## Import necessary libraries

In [1]:
import torch
from torch_geometric.datasets import TUDataset
import matplotlib.pyplot as plt

## Util Functions

In [2]:
def data_details(dataset):
    print()
    print(f'Dataset: {dataset}:')
    print('====================')
    print(f'Number of graphs: {len(dataset)}')
    print(f'Number of features: {dataset.num_features}')
    print(f'Number of classes: {dataset.num_classes}')

def graph_details(data):
    print()
    print(data)
    print('=============================================================')
    
    # Gather some statistics about the first graph.
    print(f'Number of nodes: {data.num_nodes}')
    print(f'Number of edges: {data.num_edges}')
    print(f'Average node degree: {data.num_edges / data.num_nodes:.2f}')
    print(f'Has isolated nodes: {data.has_isolated_nodes()}')
    print(f'Has self-loops: {data.has_self_loops()}')
    print(f'Is undirected: {data.is_undirected()}')   

In [3]:
dataset = TUDataset(root='data/TUDataset', name='MUTAG')
data_details(dataset)
graph_details(dataset[0])

Downloading https://www.chrsmrrs.com/graphkerneldatasets/MUTAG.zip
Processing...



Dataset: MUTAG(188):
Number of graphs: 188
Number of features: 7
Number of classes: 2

Data(edge_index=[2, 38], x=[17, 7], edge_attr=[38, 4], y=[1])
Number of nodes: 17
Number of edges: 38
Average node degree: 2.24
Has isolated nodes: False
Has self-loops: False
Is undirected: True


Done!


## Create Train and Test Dataset

In [5]:
torch.manual_seed(12345)
dataset = dataset.shuffle()

train = dataset[:150]
test = dataset[150:]

print(f'Number of Train Graphs:{len(train)}')
print(f'Number of Test Graphs:{len(test)}')

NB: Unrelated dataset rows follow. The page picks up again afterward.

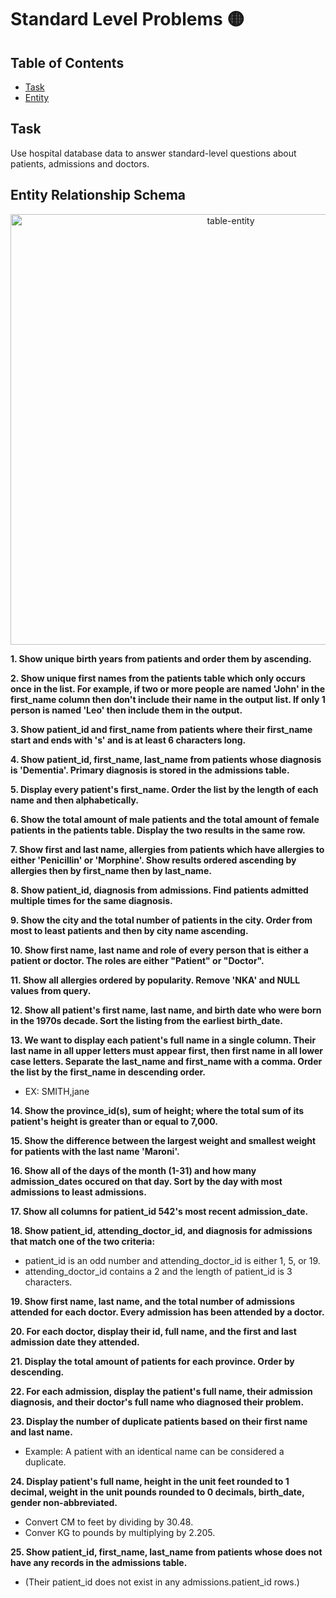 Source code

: # Standard Level Problems 🟡

## Table of Contents
+ [Task](https://github.com/jrgem/SQL-Practice/tree/main/Standard-Problems#task)
+ [Entity](https://github.com/jrgem/SQL-Practice/tree/main/Standard-Problems#entity-relationship-schema)

## Task
Use hospital database data to answer standard-level questions about patients, admissions and doctors.                   

## Entity Relationship Schema
<p align="center">
<img width="689" alt="table-entity" src="https://github.com/jrgem/SQL-Practice/assets/145512344/f513a598-f51e-4903-b1fd-a30c5952e124">
</p>

**1. Show unique birth years from patients and order them by ascending.**

**2. Show unique first names from the patients table which only occurs once in the list.
For example, if two or more people are named 'John' in the first_name column then don't include their name in the output list. If only 1 person is named 'Leo' then include them in the output.**

**3. Show patient_id and first_name from patients where their first_name start and ends with 's' and is at least 6 characters long.**

**4. Show patient_id, first_name, last_name from patients whose diagnosis is 'Dementia'.
Primary diagnosis is stored in the admissions table.**

**5. Display every patient's first_name.
Order the list by the length of each name and then alphabetically.**

**6. Show the total amount of male patients and the total amount of female patients in the patients table.
Display the two results in the same row.**

**7. Show first and last name, allergies from patients which have allergies to either 'Penicillin' or 'Morphine'.
Show results ordered ascending by allergies then by first_name then by last_name.**

**8. Show patient_id, diagnosis from admissions. Find patients admitted multiple times for the same diagnosis.**

**9. Show the city and the total number of patients in the city. Order from most to least patients and then by city name ascending.**

**10. Show first name, last name and role of every person that is either a patient or doctor. The roles are either "Patient" or "Doctor".**

**11. Show all allergies ordered by popularity. Remove 'NKA' and NULL values from query.**

**12. Show all patient's first name, last name, and birth date who were born in the 1970s decade. Sort the listing from the earliest birth_date.**

**13. We want to display each patient's full name in a single column. Their last name in all upper letters must appear first, then first name in all lower case letters. Separate the last_name and first_name with a comma. Order the list by the first_name in descending order.**
- EX: SMITH,jane

**14. Show the province_id(s), sum of height; where the total sum of its patient's height is greater than or equal to 7,000.**

**15. Show the difference between the largest weight and smallest weight for patients with the last name 'Maroni'.**

**16. Show all of the days of the month (1-31) and how many admission_dates occured on that day. Sort by the day with most admissions to least admissions.**

**17. Show all columns for patient_id 542's most recent admission_date.**

**18. Show patient_id, attending_doctor_id, and diagnosis for admissions that match one of the two criteria:**
- patient_id is an odd number and attending_doctor_id is either 1, 5, or 19.
- attending_doctor_id contains a 2 and the length of patient_id is 3 characters.

**19. Show first name, last name, and the total number of admissions attended for each doctor. Every admission has been attended by a doctor.**

**20. For each doctor, display their id, full name, and the first and last admission date they attended.**

**21. Display the total amount of patients for each province. Order by descending.**

**22. For each admission, display the patient's full name, their admission diagnosis, and their doctor's full name who diagnosed their problem.**

**23. Display the number of duplicate patients based on their first name and last name.**
- Example: A patient with an identical name can be considered a duplicate.

**24. Display patient's full name, height in the unit feet rounded to 1 decimal, weight in the unit pounds rounded to 0 decimals, birth_date, gender non-abbreviated.**
- Convert CM to feet by dividing by 30.48.
- Conver KG to pounds by multiplying by 2.205.

**25. Show patient_id, first_name, last_name from patients whose does not have any records in the admissions table.** 
- (Their patient_id does not exist in any admissions.patient_id rows.)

Number of Train Graphs:150
Number of Test Graphs:38


### Create Batches of Dataset

In [10]:
from torch_geometric.loader import DataLoader

train_dataloader = DataLoader(train, batch_size = 64, shuffle = True )
test_dataloader = DataLoader(test, batch_size = 64, shuffle = True )

for step, data in enumerate(train_dataloader):
    print(f'Step {step + 1}:')
    print('=======')
    print(f'Number of graphs in the current batch: {data.num_graphs}')
    print(data)
    print()

Step 1:
Number of graphs in the current batch: 64
DataBatch(edge_index=[2, 2528], x=[1149, 7], edge_attr=[2528, 4], y=[64], batch=[1149], ptr=[65])

Step 2:
Number of graphs in the current batch: 64
DataBatch(edge_index=[2, 2544], x=[1147, 7], edge_attr=[2544, 4], y=[64], batch=[1147], ptr=[65])

Step 3:
Number of graphs in the current batch: 22
DataBatch(edge_index=[2, 854], x=[386, 7], edge_attr=[854, 4], y=[22], batch=[386], ptr=[23])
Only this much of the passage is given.